One way to refute a murder charge is by using an affirmative defense. One such affirmative defense is that the defendant committed the murder under extreme emotional disturbance.
What Constitutes an Extreme Emotional Disturbance?
An extreme emotional disturbance happens when a reasonable explanation or excuse for the act(s) committed exists.
“Reasonableness of the act” gets determined by taking the viewpoint of the defendant under the circumstances as the defendant believed them to exist.
Things Of Note In Extreme Emotional Disturbance And Murder
- Testimony about the disturbance can happen by the defendant, an ordinary person, or an expert (277 Conn. 281).
- Extreme emotional disturbance constitutes a subjective standard – that means it must get determined from the defendant’s point of view after considering the circumstances (60 Conn. App. 820).
- The defendant has to prove that he acted under an extreme emotional disturbance (223 Conn. 273).
What Extreme Emotion Disturbance Doesn’t Mean:
A person is not free and clear if they establish an extreme emotional disturbance. This means that a person cannot be found guilty of murder. That person can still be found guilty of manslaughter in the first degree.
Another affirmative defense to a murder charge is lack of capacity due to mental disease or defect. Evidence that a person suffered from a mental disease, defect or other mental abnormality constitutes admissible evidence in court on the question of whether the defendant acted with an intent to cause the death of another.
Lack of Capacity Due to Mental Disease or Defect
- This is also known as an insanity plea.
- It is up to the defendant to prove insanity (225 Conn. 450).
- The defendant has to prove that he could not distinguish right from wrong or that he could not control his conduct at the time of the offense (229 Conn. 328).

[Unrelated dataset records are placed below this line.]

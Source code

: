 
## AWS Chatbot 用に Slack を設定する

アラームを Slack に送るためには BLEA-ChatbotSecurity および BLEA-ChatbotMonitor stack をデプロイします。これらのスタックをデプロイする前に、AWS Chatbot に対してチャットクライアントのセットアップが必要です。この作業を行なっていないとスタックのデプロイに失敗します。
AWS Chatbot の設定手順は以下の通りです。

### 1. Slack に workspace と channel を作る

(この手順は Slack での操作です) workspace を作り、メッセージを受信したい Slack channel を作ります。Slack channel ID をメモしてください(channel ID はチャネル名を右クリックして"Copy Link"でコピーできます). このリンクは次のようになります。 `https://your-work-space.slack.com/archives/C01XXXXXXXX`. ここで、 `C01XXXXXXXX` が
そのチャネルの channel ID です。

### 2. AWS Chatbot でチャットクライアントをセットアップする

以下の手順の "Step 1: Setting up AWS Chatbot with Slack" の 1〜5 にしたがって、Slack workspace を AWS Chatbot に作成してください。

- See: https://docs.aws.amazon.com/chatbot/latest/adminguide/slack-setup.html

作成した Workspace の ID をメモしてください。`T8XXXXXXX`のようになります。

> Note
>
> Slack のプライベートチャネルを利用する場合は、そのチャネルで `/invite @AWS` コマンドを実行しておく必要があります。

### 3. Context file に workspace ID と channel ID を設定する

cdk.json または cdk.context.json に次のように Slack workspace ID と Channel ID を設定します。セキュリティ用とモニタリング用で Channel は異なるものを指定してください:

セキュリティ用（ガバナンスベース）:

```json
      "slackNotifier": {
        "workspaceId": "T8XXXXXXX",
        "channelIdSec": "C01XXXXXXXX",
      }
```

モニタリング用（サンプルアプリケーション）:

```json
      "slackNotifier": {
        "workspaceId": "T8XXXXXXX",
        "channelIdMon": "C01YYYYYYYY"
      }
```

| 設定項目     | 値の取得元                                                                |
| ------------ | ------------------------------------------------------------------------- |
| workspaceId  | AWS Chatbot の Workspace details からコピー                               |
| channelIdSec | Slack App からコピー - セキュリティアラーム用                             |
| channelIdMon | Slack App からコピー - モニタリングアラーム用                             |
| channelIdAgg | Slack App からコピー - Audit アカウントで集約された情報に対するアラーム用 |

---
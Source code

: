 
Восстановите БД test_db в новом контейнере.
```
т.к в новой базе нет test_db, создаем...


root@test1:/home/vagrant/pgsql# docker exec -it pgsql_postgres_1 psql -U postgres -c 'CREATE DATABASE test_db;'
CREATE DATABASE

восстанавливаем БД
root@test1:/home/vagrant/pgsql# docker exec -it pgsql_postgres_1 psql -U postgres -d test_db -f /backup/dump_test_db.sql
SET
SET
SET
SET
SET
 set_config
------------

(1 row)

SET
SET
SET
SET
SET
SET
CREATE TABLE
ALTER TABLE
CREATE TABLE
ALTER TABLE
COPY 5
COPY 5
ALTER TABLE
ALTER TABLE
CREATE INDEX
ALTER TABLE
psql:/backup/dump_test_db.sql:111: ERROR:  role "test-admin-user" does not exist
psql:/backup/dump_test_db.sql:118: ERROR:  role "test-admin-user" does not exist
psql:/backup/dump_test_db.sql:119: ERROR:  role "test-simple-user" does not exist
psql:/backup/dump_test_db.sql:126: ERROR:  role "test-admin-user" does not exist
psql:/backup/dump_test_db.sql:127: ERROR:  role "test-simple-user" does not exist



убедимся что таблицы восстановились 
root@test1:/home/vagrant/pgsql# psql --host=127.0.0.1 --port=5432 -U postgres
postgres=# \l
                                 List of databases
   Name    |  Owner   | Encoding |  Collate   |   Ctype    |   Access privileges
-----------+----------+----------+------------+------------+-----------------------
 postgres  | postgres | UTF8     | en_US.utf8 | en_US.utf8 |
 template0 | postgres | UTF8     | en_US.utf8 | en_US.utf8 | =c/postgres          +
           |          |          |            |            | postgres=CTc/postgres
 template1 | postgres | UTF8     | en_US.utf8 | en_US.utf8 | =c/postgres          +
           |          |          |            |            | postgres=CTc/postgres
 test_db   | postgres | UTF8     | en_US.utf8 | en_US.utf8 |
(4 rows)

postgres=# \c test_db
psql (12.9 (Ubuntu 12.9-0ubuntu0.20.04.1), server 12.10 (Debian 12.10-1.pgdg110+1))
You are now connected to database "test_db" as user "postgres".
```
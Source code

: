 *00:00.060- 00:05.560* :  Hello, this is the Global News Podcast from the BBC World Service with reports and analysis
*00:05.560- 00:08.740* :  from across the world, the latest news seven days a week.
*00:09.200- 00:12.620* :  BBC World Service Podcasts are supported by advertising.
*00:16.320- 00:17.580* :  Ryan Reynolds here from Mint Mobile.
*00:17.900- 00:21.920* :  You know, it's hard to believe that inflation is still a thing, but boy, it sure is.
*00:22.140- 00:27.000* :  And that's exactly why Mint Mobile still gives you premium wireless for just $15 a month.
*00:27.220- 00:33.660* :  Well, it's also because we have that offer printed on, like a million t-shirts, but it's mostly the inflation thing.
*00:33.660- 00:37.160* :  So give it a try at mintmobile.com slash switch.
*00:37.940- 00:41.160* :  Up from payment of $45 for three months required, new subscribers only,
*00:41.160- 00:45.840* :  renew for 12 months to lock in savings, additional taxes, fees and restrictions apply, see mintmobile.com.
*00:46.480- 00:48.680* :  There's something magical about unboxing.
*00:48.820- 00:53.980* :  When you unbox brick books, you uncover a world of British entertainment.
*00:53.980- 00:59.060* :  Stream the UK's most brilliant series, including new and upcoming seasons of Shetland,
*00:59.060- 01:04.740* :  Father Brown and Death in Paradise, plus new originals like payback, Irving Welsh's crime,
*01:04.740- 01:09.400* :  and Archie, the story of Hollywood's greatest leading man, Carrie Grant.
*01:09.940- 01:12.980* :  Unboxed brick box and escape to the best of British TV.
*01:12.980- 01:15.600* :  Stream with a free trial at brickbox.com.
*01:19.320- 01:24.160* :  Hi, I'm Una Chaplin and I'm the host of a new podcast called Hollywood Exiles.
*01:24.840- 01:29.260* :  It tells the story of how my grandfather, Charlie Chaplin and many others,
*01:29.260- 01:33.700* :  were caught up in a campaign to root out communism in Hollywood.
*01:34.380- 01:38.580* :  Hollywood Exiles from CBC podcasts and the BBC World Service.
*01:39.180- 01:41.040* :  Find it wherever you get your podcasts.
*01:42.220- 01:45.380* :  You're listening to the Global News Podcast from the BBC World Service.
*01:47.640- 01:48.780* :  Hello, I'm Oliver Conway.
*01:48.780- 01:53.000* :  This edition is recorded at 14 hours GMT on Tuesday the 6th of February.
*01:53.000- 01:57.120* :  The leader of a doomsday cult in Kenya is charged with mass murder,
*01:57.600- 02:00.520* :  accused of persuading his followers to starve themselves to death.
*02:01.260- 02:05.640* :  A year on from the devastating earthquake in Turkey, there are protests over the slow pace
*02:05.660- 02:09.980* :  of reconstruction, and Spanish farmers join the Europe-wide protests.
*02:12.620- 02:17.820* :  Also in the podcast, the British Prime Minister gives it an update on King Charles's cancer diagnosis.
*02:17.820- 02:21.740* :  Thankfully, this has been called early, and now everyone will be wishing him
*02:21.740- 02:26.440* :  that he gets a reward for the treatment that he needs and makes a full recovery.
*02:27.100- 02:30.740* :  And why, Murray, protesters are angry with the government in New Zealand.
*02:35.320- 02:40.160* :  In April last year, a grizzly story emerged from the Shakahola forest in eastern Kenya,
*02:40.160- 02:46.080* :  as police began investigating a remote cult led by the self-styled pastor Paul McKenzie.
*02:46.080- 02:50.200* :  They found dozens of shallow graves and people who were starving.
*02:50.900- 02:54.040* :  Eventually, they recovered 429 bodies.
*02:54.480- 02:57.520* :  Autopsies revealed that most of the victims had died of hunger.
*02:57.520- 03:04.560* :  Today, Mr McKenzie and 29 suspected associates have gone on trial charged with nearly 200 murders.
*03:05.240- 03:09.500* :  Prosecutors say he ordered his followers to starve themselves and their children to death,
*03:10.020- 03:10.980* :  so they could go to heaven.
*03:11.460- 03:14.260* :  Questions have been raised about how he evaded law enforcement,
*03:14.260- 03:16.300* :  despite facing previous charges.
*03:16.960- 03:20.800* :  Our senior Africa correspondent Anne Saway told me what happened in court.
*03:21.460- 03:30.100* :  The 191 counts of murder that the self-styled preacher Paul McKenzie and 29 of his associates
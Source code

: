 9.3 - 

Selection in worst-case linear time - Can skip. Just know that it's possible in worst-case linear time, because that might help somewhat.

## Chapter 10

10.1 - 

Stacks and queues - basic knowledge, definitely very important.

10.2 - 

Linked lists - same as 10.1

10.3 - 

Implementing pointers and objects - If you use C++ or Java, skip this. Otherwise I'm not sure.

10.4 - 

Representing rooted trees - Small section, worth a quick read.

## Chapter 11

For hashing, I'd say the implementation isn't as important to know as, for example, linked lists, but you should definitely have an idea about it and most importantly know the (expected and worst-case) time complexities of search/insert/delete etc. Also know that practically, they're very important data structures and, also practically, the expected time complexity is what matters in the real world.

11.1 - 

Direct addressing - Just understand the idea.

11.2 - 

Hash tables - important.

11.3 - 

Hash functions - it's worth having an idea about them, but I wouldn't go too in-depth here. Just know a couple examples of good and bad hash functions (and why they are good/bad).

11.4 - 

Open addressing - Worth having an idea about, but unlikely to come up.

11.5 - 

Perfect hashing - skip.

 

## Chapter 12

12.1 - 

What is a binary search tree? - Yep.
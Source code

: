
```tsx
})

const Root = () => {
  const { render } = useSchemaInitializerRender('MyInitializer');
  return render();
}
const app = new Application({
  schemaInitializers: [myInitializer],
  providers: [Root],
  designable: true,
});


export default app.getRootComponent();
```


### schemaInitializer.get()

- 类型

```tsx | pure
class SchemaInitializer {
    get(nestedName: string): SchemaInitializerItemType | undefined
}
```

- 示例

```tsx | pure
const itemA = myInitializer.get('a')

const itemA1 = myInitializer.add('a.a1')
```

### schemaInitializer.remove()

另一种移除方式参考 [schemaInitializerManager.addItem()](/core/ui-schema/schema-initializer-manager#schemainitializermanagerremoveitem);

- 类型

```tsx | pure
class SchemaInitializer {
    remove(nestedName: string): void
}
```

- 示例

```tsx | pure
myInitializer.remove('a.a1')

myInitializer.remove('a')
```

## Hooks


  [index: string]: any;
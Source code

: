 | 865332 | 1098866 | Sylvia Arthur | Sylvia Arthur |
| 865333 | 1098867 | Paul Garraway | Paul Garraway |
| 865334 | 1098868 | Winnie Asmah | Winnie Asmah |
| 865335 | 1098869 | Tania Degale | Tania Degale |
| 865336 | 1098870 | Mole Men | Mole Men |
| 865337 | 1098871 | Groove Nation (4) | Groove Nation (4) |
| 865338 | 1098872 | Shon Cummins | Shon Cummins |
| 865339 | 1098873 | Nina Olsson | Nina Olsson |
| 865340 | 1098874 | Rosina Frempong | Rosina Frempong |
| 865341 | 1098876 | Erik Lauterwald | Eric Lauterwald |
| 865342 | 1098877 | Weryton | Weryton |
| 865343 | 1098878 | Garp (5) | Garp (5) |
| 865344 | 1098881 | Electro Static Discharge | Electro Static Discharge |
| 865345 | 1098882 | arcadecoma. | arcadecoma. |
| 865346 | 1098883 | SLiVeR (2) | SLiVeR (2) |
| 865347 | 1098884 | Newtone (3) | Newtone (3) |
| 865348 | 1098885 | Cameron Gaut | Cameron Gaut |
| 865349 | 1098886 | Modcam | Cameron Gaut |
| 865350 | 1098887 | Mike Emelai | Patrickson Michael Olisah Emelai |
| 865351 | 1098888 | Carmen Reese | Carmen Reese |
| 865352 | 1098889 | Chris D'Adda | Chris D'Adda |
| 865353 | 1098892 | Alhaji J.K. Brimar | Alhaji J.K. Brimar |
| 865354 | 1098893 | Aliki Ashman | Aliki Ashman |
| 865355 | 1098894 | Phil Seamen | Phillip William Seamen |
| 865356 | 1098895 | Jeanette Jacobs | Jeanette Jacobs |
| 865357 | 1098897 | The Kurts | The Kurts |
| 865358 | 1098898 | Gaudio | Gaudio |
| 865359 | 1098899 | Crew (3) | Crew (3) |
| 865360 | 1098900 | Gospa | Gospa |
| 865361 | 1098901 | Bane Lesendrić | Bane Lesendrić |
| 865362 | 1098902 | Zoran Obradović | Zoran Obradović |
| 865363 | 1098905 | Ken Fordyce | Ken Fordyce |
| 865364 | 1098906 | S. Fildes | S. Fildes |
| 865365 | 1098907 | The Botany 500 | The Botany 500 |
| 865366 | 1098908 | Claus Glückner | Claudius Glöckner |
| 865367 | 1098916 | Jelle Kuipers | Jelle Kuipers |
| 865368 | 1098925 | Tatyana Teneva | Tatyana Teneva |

- With this type of insanity defense, a person will likely have to hire a mental health expert such as a doctor, psychologist or psychiatrist for trial.
Not Guilty by Reason of Lack of Capacity Due to Mental Disease or Defect
- A person is not free to go home.
- A person will go into a mental health facility.
Important! Voluntary intoxication does not constitutes a defense. It simply gets used to rebut or negate a certain piece of evidence that the State must prove at trial.
The possible penalties for a conviction under 53a-54a are extremely harsh:
- The mandatory minimum, or amount someone has to serve if convicted, is 25 years.
- The maximum possible penalty because of a conviction is life.